### Exercise aim:
Nothing should be output except the lines from the top of the material below through the line that contains "### [LinkDOM](https://github.com/WebReflection/linkedom)", each exactly as written.

### Exercise data:
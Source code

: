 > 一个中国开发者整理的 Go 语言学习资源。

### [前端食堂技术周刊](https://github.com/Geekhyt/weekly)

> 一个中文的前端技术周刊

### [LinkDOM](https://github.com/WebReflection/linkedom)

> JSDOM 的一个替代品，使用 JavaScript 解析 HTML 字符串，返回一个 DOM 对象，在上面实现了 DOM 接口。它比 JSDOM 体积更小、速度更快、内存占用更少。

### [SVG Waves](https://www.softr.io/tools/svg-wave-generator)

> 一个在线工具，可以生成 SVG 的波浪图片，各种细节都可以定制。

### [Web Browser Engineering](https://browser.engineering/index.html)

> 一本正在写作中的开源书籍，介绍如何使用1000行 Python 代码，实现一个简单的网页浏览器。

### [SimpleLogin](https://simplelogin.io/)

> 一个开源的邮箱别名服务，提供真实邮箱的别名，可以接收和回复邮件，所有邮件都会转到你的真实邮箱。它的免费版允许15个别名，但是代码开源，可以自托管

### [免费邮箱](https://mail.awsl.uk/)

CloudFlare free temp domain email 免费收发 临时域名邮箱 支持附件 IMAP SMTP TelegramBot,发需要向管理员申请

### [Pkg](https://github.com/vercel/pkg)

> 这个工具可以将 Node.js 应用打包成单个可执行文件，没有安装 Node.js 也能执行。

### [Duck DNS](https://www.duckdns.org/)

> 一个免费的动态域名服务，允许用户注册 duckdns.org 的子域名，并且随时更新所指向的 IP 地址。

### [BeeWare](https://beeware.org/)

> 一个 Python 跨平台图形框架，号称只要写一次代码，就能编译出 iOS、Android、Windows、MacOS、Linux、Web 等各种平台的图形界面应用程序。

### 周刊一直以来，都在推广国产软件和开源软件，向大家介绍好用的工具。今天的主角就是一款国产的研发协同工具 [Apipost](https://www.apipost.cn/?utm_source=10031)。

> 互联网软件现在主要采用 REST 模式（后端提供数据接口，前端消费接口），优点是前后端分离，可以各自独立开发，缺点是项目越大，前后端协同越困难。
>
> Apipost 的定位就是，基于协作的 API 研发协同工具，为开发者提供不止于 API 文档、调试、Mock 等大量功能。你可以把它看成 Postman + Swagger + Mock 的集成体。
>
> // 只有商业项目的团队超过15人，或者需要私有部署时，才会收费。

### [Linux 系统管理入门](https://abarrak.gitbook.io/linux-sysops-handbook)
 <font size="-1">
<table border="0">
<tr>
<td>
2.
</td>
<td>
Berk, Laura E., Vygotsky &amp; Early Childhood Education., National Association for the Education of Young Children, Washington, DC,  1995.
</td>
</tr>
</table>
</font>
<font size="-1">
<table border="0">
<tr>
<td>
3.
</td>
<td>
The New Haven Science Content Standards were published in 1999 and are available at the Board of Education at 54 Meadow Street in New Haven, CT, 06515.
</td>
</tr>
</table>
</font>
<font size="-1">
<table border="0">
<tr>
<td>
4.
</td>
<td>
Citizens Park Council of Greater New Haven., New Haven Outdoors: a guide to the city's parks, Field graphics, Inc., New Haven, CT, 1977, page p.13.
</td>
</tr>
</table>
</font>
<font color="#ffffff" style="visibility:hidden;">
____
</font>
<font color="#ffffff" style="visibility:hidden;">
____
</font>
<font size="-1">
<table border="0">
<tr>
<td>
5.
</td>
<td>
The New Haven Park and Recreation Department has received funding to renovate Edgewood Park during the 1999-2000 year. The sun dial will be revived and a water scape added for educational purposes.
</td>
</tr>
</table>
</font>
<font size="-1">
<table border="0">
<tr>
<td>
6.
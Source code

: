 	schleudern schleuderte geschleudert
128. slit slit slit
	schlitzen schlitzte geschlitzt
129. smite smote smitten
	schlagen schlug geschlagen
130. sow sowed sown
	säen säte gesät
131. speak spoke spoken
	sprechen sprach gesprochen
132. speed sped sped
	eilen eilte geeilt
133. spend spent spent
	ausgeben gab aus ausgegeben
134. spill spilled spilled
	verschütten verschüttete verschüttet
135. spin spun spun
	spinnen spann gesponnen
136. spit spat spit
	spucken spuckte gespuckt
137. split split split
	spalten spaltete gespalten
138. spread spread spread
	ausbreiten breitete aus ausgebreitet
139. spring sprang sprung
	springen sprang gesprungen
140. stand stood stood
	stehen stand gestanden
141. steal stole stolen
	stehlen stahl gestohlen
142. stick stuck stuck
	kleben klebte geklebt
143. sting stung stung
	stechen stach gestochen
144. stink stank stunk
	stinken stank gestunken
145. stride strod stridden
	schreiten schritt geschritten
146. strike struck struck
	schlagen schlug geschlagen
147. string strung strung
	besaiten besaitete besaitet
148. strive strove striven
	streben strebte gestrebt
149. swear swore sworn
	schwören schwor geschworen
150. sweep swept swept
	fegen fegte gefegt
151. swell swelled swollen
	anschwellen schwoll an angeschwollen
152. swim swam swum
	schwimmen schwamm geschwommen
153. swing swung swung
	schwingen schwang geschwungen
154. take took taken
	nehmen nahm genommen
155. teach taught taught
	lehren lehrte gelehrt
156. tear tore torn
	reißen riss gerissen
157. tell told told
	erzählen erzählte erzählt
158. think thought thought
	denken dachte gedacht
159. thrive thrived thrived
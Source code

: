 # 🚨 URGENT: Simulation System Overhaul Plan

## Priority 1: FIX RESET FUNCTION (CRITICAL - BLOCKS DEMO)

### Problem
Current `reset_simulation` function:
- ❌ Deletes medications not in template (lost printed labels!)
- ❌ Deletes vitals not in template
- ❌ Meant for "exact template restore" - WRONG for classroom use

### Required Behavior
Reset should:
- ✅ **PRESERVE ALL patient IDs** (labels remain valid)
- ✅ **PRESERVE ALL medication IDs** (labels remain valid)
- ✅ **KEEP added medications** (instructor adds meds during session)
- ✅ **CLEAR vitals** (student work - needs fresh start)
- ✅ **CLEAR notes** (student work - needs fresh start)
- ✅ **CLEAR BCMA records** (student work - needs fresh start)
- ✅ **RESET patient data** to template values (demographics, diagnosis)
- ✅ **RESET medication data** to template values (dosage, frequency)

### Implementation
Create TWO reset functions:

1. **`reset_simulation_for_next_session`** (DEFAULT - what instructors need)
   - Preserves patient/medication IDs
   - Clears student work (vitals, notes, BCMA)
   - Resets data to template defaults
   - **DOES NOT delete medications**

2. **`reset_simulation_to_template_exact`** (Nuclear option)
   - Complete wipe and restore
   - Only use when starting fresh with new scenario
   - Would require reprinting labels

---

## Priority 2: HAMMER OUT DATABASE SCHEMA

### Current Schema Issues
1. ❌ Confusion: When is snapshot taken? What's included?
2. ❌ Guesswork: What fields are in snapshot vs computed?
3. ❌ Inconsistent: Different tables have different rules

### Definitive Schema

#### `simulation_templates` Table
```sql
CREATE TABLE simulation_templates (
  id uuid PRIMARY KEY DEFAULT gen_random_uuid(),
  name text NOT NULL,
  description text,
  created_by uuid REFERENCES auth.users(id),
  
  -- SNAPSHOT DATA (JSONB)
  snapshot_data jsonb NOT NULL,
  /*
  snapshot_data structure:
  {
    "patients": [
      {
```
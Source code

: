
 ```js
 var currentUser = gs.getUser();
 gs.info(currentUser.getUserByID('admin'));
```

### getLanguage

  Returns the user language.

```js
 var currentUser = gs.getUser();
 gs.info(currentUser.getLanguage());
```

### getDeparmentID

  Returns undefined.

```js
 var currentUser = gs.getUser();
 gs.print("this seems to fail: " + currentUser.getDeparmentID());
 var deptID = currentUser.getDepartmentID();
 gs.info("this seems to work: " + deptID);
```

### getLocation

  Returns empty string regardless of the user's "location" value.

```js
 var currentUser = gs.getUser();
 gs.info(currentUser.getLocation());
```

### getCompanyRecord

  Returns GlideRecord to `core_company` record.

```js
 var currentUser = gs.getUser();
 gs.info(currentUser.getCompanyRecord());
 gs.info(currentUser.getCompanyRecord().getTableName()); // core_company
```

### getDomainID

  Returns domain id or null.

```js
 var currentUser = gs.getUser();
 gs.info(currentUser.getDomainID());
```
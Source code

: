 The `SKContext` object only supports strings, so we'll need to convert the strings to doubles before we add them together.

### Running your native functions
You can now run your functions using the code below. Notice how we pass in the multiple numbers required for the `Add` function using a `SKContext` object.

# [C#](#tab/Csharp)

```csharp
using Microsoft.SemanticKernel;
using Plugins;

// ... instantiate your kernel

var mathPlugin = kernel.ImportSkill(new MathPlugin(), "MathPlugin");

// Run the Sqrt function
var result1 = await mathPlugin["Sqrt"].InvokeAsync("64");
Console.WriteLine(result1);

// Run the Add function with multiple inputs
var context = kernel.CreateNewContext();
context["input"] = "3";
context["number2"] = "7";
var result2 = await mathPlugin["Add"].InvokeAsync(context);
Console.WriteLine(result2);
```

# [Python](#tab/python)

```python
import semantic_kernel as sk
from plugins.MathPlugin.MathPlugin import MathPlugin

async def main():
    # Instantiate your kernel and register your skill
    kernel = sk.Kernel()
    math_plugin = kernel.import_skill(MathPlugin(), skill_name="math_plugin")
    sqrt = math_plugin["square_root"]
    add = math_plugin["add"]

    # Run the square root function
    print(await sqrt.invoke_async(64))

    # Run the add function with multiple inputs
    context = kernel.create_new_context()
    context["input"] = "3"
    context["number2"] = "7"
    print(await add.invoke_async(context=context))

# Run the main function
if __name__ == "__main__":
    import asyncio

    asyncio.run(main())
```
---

### Completed task:
Source code

: > 一个中国开发者整理的 Go 语言学习资源。

### [前端食堂技术周刊](https://github.com/Geekhyt/weekly)

> 一个中文的前端技术周刊

### [LinkDOM](https://github.com/WebReflection/linkedom)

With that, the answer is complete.